'''

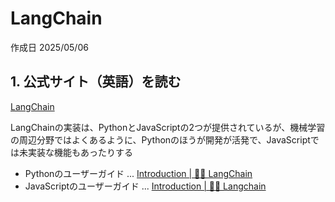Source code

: # LangChain

作成日 2025/05/06

## 1. 公式サイト（英語）を読む

[LangChain](https://www.langchain.com/)

LangChainの実装は、PythonとJavaScriptの2つが提供されているが、機械学習の周辺分野ではよくあるように、Pythonのほうが開発が活発で、JavaScriptでは未実装な機能もあったりする

- Pythonのユーザーガイド ... [Introduction | 🦜️🔗 LangChain](https://python.langchain.com/docs/introduction/)
- JavaScriptのユーザーガイド ... [Introduction | 🦜️🔗 Langchain](https://js.langchain.com/docs/introduction/)
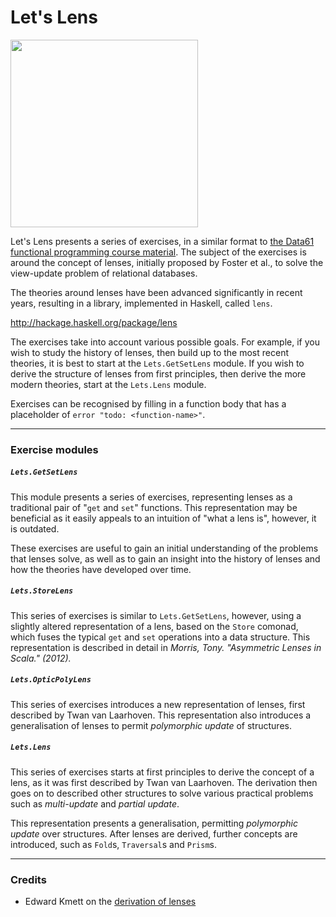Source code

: # Let's Lens

<img src="http://i.imgur.com/0h9dFhl.png" width="300px"/>

Let's Lens presents a series of exercises, in a similar format to
[the Data61 functional programming course material](http://github.com/data61/fp-course).
The subject of the exercises is around the concept of lenses, initially proposed
by  Foster et al., to solve the view-update problem of relational databases.

The theories around lenses have been advanced significantly in recent years,
resulting in a library, implemented in Haskell, called `lens`.

http://hackage.haskell.org/package/lens

The exercises take into account various possible goals. For example, if you wish
to study the history of lenses, then build up to the most recent theories, it is
best to start at the `Lets.GetSetLens` module. If you wish to derive the
structure of lenses from first principles, then derive the more modern theories,
start at the `Lets.Lens` module.

Exercises can be recognised by filling in a function body that has a placeholder
of `error "todo: <function-name>"`.

----

### Exercise modules

##### `Lets.GetSetLens`

This module presents a series of exercises, representing lenses as a traditional
pair of "`get` and `set`" functions. This representation may be beneficial as it
easily appeals to an intuition of "what a lens is", however, it is outdated. 

These exercises are useful to gain an initial understanding of the problems that
lenses solve, as well as to gain an insight into the history of lenses and how
the theories have developed over time.

##### `Lets.StoreLens`

This series of exercises is similar to `Lets.GetSetLens`, however, using a
slightly altered representation of a lens, based on the `Store` comonad, which
fuses the typical `get` and `set` operations into a data structure. This
representation is described in detail in
*Morris, Tony. "Asymmetric Lenses in Scala." (2012).*

##### `Lets.OpticPolyLens`

This series of exercises introduces a new representation of lenses, first
described by Twan van Laarhoven. This representation also introduces a
generalisation of lenses to permit *polymorphic update* of structures.

##### `Lets.Lens`

This series of exercises starts at first principles to derive the concept of a
lens, as it was first described by Twan van Laarhoven. The derivation then goes
on to described other structures to solve various practical problems such as
*multi-update* and *partial update*.

This representation presents a generalisation, permitting *polymorphic update*
over structures. After lenses are derived, further concepts are introduced, such
as `Fold`s, `Traversal`s and `Prism`s.

----

### Credits

* Edward Kmett on the [derivation of lenses](https://github.com/ekmett/lens/wiki/Derivation)
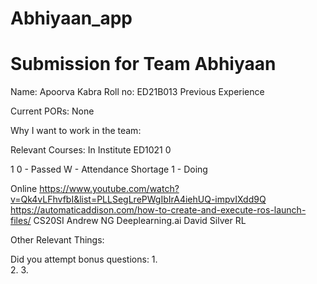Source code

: # Abhiyaan_app
Submission for Team Abhiyaan
=====================================

Name:
Apoorva Kabra
Roll no:
ED21B013
Previous Experience
 
Current PORs:
None

Why I want to work in the team:
 
Relevant Courses:
In Institute
ED1021
0

1
0 - Passed
W - Attendance Shortage
1 - Doing

Online
https://www.youtube.com/watch?v=Qk4vLFhvfbI&list=PLLSegLrePWgIbIrA4iehUQ-impvIXdd9Q
https://automaticaddison.com/how-to-create-and-execute-ros-launch-files/
CS20SI
Andrew NG Deeplearning.ai
David Silver RL

Other Relevant Things:


Did you attempt bonus questions:
1.  
2. 
3.  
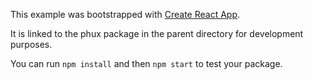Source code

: This example was bootstrapped with [Create React App](https://github.com/facebook/create-react-app).

It is linked to the phux package in the parent directory for development purposes.

You can run `npm install` and then `npm start` to test your package.

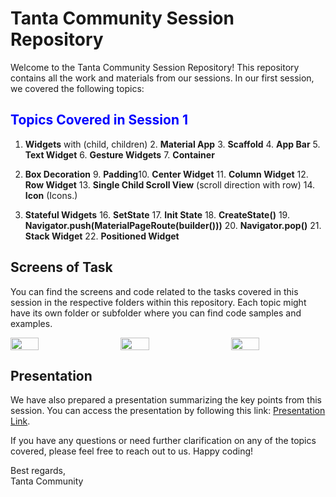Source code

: # Tanta Community Session Repository

Welcome to the Tanta Community Session Repository! This repository contains all the work and materials from our sessions. In our first session, we covered the following topics:

## <font color="blue">Topics Covered in Session 1</font>


1. **Widgets** with (child, children) 2. **Material App** 3. **Scaffold** 4. **App Bar** 5. **Text Widget** 6. **Gesture Widgets** 7. **Container**

8. **Box Decoration** 9. **Padding**10. **Center Widget** 11. **Column Widget** 12. **Row Widget** 13. **Single Child Scroll View** (scroll direction with row) 14. **Icon** (Icons.)
   
15. **Stateful Widgets** 16. **SetState** 17. **Init State** 18. **CreateState()** 19. **Navigator.push(MaterialPageRoute(builder()))** 20. **Navigator.pop()** 21. **Stack Widget** 22. **Positioned Widget**

## Screens of Task

You can find the screens and code related to the tasks covered in this session in the respective folders within this repository. Each topic might have its own folder or subfolder where you can find code samples and examples.

<div style="display: flex; justify-content: space-between;">
    <img src="https://github.com/AmrAbdElHamed26/flutter_course/assets/86882938/e62132c4-4eb7-4cda-ab8e-1ebc82ec5a0e" width="30%">
    <img src="https://github.com/AmrAbdElHamed26/flutter_course/assets/86882938/6f889777-1232-4bd1-b44a-dcce5b7c4834" width="30%">
    <img src="https://github.com/AmrAbdElHamed26/flutter_course/assets/86882938/0db115d6-9bfd-4d92-a9c1-7237f51143e8" width="30%">
</div>

## Presentation

We have also prepared a presentation summarizing the key points from this session. You can access the presentation by following this link: [Presentation Link](https://tome.app/flutter-sessions/fluttering-into-the-future-an-introduction-to-flutter-clmgb4sk302gdmy5p7689eyiv).

If you have any questions or need further clarification on any of the topics covered, please feel free to reach out to us. Happy coding!

Best regards,  
Tanta Community
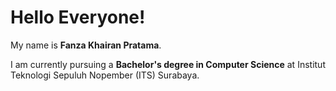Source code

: # Hello Everyone!

My name is **Fanza Khairan Pratama**.<br>

I am currently pursuing a **Bachelor's degree in Computer Science** at Institut Teknologi Sepuluh Nopember (ITS) Surabaya.<br>

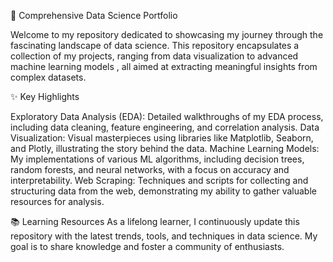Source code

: 🎯 Comprehensive Data Science Portfolio

Welcome to my repository dedicated to showcasing my journey through the fascinating landscape of data science. This 
repository encapsulates a collection of my projects, ranging from data visualization to advanced machine learning models
, all aimed at extracting meaningful insights from complex datasets.


✨ Key Highlights

Exploratory Data Analysis (EDA): Detailed walkthroughs of my EDA process, including data cleaning, feature engineering,
and correlation analysis.
Data Visualization: Visual masterpieces using libraries like Matplotlib, Seaborn, and Plotly, illustrating the story behind 
the data.
Machine Learning Models: My implementations of various ML algorithms, including decision trees, random forests, and neural
networks, with a focus on accuracy and interpretability.
Web Scraping: Techniques and scripts for collecting and structuring data from the web, demonstrating my ability to gather 
valuable resources for analysis.

📚 Learning Resources As a lifelong learner, I continuously update this repository with the latest trends, tools, and 
techniques in data science. My goal is to share knowledge and foster a community of enthusiasts.
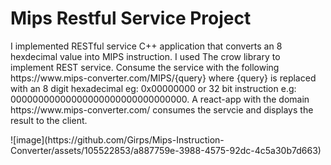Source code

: <h1>Mips Restful Service Project</h1>
<p>I implemented RESTful service C++ application that converts an 8 hexdecimal value into MIPS instruction. I used 
The crow library to implement REST service. Consume the service with the following https://www.mips-converter.com/MIPS/{query} where {query} is replaced with an 8 digit hexadecimal eg: 0x00000000
or 32 bit instruction e.g: 00000000000000000000000000000000. A react-app with the domain https://www.mips-converter.com/ consumes the servcie and displays the result to the client.  </p>
![image](https://github.com/Girps/Mips-Instruction-Converter/assets/105522853/a887759e-3988-4575-92dc-4c5a30b7d663)
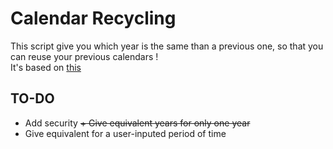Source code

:Calendar Recycling 
==================

This script give you which year is the same than a previous one, so that you can reuse your previous calendars !  
It's based on [this](http://garyc.me/calendars/)  

## TO-DO ##

+ Add security
<del>+ Give equivalent years for only one year</del>
+ Give equivalent for a user-inputed period of time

'''

-- WHAT THE TASK ASKS --
Set down precisely the lines above between the line holding "15. **Stateful Widgets**" and the line holding "## Screens of Task", inclusive, and nothing beyond them.

-- WRITTEN RESPONSE --
15. **Stateful Widgets** 16. **SetState** 17. **Init State** 18. **CreateState()** 19. **Navigator.push(MaterialPageRoute(builder()))** 20. **Navigator.pop()** 21. **Stack Widget** 22. **Positioned Widget**

## Screens of Task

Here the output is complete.